Y, al recordarlos, presiento —no sin algún escozor— que, si acudiese este septiembre, podría encontrarme con una extraña tristeza que los astutos helenos tratarían de esconder por los rincones a ver si no se notaba tanto que la temporada naufragó contra la variante Delta. Pero antes de Grecia, donde probablemente la dispersión insular contenga mejor los contagios, seguro que me acosarán las noticias nacionales —por ejemplo, cuando escribo estas líneas, vaticinan un auge de las infecciones para san Lorenzo— con la descripción de nuestras provincias costeras desangeladas, enrarecidas, corroídas entre el mortal contagio y el hastío de palpar, día tras día, cómo se escapa otro verano sin tan siquiera rozar aquellas recaudaciones que les procuraron no solo bienestar, sino hasta un loco derroche. Y ante esta desolación menestral, los escritores poco podemos, salvo contarlo, para dejar memoria de cómo una sociedad, ya desasosegada por su complejidad y por la velocidad con que caducaba costumbres y artefactos, le sucedió lo más contrario para su voraz modus vivendi: encontrarse, de la noche a la mañana, agarrotada. La causa: una repentina peste como las de la Edad Media pero con un nombre compuesto —a semejanza de una unidad militar— de siglas y cifras; algo que fascina a la prensa y, en consecuencia, imprescindible para su rápida divulgación.
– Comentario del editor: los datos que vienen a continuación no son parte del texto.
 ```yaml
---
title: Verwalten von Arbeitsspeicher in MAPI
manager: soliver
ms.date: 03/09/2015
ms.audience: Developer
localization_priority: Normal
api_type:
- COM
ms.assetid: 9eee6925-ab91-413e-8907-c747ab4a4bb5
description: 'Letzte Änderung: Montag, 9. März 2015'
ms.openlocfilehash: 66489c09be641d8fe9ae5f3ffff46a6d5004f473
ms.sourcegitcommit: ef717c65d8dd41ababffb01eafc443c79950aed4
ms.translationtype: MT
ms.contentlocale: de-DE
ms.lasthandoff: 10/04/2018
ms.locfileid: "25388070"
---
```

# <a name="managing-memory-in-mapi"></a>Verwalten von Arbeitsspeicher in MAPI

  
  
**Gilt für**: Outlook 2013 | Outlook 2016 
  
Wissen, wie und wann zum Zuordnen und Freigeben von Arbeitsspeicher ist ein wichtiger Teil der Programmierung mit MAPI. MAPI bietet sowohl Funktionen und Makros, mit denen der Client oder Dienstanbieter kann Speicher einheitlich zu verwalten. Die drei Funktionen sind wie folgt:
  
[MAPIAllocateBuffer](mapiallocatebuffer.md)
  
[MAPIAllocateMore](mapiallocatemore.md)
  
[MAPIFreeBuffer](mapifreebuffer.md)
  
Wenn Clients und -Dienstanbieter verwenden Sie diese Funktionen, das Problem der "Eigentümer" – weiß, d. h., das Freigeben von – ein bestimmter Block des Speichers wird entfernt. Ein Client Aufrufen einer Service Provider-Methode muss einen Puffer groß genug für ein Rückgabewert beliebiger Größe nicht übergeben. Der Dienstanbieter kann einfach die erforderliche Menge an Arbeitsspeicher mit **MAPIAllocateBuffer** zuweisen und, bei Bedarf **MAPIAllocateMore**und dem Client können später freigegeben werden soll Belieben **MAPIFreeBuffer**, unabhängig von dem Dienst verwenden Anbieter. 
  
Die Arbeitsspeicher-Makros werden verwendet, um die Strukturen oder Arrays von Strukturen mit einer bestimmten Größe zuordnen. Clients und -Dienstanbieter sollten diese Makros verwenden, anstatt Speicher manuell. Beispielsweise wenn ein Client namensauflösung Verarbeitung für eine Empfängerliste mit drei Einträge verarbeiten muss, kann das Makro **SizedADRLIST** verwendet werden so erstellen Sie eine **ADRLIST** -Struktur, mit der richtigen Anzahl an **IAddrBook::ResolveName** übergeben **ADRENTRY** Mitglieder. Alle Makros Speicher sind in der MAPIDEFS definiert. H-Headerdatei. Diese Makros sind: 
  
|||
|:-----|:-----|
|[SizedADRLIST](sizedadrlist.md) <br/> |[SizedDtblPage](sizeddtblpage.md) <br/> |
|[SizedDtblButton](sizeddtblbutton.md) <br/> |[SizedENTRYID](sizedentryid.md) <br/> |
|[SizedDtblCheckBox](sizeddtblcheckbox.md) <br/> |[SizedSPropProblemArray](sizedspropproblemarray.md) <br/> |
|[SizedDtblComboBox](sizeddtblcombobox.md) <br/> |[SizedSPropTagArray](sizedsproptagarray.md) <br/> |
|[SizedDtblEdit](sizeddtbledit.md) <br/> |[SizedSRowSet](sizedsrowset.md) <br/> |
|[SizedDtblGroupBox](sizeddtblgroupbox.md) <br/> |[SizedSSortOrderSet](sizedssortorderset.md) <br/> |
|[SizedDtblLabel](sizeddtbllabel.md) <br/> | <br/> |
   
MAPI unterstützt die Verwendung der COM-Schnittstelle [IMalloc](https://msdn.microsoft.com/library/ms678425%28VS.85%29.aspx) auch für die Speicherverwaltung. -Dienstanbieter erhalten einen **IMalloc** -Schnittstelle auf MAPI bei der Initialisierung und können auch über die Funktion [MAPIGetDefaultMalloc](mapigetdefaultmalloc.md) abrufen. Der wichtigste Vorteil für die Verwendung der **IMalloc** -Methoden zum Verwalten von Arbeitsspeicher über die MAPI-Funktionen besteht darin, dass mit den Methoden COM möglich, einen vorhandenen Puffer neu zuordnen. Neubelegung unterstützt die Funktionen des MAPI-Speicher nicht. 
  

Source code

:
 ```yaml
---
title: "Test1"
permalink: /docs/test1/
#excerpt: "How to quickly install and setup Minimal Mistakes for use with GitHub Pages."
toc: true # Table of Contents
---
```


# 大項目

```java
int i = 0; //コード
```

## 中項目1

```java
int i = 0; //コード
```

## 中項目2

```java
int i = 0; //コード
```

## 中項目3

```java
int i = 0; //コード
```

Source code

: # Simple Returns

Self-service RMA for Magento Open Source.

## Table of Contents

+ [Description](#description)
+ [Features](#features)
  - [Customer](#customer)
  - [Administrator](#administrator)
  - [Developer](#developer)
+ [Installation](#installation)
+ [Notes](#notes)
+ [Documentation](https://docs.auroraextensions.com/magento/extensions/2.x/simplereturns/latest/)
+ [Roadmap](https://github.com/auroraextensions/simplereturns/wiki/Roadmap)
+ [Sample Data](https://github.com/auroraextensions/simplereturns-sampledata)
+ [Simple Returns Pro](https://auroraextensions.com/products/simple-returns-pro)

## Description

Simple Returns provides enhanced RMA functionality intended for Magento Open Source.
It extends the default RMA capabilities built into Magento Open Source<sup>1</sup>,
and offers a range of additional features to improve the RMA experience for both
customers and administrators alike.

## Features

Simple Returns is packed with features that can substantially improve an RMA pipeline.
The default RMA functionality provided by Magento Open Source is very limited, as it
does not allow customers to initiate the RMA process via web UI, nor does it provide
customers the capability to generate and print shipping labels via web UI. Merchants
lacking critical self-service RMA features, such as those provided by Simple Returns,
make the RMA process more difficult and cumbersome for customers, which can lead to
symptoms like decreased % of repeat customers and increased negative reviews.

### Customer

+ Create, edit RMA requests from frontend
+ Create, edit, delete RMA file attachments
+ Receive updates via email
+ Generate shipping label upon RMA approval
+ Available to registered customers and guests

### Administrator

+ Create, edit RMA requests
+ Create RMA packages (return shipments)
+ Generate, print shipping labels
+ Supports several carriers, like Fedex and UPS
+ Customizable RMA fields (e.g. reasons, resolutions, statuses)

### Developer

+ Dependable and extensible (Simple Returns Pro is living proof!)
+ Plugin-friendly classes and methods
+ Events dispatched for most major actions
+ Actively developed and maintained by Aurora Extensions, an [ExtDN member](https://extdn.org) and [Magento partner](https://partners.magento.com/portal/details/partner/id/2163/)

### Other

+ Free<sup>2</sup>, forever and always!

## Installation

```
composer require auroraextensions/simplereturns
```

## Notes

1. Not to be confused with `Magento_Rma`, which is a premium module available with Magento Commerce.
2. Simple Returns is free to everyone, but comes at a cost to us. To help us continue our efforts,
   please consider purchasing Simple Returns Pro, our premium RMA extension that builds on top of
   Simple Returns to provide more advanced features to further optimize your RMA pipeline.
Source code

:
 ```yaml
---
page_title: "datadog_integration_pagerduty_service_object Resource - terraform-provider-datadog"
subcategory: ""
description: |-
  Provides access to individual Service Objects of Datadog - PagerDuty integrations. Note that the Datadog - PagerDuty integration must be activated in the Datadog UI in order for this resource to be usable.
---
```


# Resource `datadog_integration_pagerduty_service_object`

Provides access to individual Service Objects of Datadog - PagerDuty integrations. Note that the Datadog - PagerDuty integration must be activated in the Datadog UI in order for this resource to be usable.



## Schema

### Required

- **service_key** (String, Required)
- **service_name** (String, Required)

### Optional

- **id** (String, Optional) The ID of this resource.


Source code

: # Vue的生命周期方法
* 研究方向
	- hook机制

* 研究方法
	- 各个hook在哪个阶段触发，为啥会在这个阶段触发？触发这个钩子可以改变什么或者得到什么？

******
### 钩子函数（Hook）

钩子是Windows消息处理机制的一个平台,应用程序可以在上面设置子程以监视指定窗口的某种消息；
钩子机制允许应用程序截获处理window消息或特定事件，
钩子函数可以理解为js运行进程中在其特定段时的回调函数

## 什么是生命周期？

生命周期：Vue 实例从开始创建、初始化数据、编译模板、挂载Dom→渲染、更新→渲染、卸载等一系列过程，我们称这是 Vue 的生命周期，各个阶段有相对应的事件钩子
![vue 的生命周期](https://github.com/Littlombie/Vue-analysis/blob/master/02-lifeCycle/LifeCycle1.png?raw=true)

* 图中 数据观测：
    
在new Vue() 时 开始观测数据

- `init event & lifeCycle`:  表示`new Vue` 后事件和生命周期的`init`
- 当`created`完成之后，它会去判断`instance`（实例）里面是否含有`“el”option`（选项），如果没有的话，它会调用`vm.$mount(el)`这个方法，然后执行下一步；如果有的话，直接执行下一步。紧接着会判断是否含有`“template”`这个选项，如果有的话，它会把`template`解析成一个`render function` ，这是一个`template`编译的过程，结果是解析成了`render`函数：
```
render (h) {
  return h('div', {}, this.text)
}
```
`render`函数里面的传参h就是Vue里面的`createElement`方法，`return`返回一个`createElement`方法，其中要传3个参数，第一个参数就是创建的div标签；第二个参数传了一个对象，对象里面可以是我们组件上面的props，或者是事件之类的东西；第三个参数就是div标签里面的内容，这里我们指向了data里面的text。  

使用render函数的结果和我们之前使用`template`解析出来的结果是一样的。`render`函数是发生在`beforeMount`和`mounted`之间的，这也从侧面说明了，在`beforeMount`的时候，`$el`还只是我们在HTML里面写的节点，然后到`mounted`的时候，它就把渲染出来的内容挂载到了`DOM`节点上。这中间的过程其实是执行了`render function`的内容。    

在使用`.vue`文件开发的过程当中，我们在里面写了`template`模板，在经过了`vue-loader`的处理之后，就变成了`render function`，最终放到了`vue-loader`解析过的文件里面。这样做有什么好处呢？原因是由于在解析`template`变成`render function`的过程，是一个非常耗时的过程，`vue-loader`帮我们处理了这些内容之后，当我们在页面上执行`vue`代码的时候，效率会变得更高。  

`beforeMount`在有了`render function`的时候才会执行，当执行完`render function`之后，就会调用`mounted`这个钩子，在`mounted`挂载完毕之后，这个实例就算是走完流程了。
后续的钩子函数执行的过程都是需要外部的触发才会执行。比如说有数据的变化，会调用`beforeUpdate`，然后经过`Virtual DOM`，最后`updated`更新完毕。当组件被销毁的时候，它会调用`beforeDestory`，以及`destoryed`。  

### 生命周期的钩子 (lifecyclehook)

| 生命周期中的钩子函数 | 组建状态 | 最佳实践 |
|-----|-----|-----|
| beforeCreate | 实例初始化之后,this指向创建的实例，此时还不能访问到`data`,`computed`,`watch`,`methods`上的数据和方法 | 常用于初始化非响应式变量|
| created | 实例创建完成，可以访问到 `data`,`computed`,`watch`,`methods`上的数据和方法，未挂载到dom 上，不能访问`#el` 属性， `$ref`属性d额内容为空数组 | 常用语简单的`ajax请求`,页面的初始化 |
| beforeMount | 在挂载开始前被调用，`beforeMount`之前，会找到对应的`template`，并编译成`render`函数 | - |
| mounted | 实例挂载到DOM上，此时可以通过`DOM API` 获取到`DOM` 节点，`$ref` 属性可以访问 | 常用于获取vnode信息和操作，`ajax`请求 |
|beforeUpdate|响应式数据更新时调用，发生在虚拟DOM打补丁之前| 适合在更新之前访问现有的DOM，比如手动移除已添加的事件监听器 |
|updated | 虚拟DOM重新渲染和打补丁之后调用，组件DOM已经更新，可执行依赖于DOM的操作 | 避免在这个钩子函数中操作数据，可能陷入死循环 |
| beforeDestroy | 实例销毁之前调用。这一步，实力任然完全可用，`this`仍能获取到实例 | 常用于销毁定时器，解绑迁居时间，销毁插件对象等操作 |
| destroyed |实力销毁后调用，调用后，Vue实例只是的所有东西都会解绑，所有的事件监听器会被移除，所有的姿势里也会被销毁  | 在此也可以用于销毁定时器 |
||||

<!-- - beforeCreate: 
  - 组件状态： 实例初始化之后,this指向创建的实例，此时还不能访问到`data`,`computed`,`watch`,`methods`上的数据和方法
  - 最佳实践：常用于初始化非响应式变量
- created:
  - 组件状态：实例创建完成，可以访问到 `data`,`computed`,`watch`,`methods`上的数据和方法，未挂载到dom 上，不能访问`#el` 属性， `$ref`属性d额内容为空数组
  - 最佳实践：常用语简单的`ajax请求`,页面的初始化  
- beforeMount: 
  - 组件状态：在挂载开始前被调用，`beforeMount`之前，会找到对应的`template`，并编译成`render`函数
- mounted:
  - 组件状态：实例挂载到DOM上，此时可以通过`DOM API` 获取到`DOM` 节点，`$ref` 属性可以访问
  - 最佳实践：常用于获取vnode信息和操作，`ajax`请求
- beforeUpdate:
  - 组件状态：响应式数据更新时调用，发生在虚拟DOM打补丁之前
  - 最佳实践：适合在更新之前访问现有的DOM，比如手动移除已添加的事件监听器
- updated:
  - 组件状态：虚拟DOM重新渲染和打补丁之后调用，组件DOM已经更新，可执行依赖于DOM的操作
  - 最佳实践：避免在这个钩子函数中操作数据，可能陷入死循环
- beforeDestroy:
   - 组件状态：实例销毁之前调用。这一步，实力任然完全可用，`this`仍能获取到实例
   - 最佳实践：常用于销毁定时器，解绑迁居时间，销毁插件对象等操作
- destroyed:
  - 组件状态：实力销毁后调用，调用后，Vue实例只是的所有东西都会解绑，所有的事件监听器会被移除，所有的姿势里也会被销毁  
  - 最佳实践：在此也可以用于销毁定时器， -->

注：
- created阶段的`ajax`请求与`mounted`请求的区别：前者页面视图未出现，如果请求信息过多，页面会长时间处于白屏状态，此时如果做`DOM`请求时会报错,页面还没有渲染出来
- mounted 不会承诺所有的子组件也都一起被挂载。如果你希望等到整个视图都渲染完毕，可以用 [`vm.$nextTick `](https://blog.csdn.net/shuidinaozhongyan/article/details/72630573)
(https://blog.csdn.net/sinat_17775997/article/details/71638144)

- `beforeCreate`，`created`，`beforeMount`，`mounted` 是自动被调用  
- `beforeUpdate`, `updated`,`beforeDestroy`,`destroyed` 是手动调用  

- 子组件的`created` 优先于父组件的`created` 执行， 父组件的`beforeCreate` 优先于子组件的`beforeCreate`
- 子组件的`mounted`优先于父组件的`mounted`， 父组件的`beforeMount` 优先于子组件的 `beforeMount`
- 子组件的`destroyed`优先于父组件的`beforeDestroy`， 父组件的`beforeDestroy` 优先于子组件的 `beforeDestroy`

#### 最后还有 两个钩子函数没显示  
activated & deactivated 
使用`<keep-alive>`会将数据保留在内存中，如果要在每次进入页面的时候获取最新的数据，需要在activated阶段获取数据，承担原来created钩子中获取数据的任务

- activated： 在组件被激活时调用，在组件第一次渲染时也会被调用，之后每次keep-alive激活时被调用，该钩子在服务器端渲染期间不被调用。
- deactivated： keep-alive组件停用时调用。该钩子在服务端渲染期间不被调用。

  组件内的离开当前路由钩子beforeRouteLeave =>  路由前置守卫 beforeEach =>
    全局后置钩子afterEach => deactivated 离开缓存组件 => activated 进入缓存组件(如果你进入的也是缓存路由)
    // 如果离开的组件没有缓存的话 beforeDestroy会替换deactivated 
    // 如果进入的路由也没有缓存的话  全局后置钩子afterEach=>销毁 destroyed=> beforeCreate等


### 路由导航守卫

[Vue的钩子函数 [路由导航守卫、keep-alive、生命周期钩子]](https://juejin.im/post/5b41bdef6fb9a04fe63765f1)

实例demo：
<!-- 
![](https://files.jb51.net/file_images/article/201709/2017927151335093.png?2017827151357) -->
Ahora, esta plaga con nombre de escuadrón paracaidista, acantonada en los rincones más desmerecidos del planeta, amenaza con rebrotar, de tanto en tanto, bajo variantes cada vez más escurridizas para las vacunas, paralizando mientras cualquier porvenir… Y, desde luego, cuando lo haya, en absoluto será como lo pronostican las autoridades —quienes sobradamente nos han demostrado su rotunda incapacidad—; en cambio, se cumplirá a rajatabla lo que históricamente siempre aconteció: nos olvidaremos de inmediato y con el mayor desparpajo del virus, al contrario que de sus estragos; pues ellos, las miserias y los resquemores que deje, serán quienes encaucen ese futuro; ¿o acaso ha habido en la Historia algo más sólido que la ruina? ¿No se construyó todo porvenir sobre su mella? Y no hace falta que vayan a Grecia; para descubrirlo, basta con que reparen en los cimientos de las casas más antiguas de su pueblo.
Y al concluir que nos aguarda ese manoseado, incluso sórdido, destino, opto por entornar los párpados y mecerme de nuevo sobre esa evocación de Walter Benjamin, arribando a aquel raquítico muelle de una Ibiza aplastada por la solana.